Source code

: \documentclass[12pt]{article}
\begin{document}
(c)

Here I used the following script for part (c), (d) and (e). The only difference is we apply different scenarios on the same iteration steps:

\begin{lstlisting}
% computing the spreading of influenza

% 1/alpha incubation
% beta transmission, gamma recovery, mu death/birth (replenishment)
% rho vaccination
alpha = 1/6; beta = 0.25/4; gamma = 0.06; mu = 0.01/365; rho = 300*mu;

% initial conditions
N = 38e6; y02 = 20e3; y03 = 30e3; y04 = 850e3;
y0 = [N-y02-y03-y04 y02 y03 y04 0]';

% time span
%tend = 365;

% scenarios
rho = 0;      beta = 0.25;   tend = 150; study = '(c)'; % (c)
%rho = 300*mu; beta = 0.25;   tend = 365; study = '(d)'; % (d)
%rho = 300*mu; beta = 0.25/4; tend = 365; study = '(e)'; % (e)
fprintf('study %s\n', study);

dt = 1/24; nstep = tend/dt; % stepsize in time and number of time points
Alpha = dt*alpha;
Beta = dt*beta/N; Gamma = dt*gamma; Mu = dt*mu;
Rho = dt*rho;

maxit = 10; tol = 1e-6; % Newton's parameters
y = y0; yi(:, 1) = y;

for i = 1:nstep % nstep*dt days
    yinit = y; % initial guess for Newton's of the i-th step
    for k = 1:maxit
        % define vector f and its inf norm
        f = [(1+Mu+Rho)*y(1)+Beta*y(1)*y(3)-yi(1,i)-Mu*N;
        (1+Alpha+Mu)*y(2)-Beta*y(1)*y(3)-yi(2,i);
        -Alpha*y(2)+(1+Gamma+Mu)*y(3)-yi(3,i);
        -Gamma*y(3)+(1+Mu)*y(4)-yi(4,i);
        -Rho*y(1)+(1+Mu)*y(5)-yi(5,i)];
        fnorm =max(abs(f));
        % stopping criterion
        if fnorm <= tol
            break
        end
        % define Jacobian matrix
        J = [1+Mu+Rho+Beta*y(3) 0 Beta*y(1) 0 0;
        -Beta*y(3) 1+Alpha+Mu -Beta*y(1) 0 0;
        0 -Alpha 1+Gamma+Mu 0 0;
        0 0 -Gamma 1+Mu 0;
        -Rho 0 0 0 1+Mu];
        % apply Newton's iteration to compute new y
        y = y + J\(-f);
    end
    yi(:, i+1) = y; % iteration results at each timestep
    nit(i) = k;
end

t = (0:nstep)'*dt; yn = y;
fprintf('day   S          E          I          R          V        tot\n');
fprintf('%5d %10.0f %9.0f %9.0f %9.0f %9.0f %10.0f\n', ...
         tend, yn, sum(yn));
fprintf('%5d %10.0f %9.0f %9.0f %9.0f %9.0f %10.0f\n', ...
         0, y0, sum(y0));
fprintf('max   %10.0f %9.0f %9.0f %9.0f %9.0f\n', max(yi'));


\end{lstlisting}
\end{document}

------------------------------------------------------------------------

What is required. Search the entries for the word "tend". Copy every line where it occurs.

Answer area.
%tend = 365;
rho = 0;      beta = 0.25;   tend = 150; study = '(c)'; % (c)
%rho = 300*mu; beta = 0.25;   tend = 365; study = '(d)'; % (d)
%rho = 300*mu; beta = 0.25/4; tend = 365; study = '(e)'; % (e)
dt = 1/24; nstep = tend/dt; % stepsize in time and number of time points
         tend, yn, sum(yn));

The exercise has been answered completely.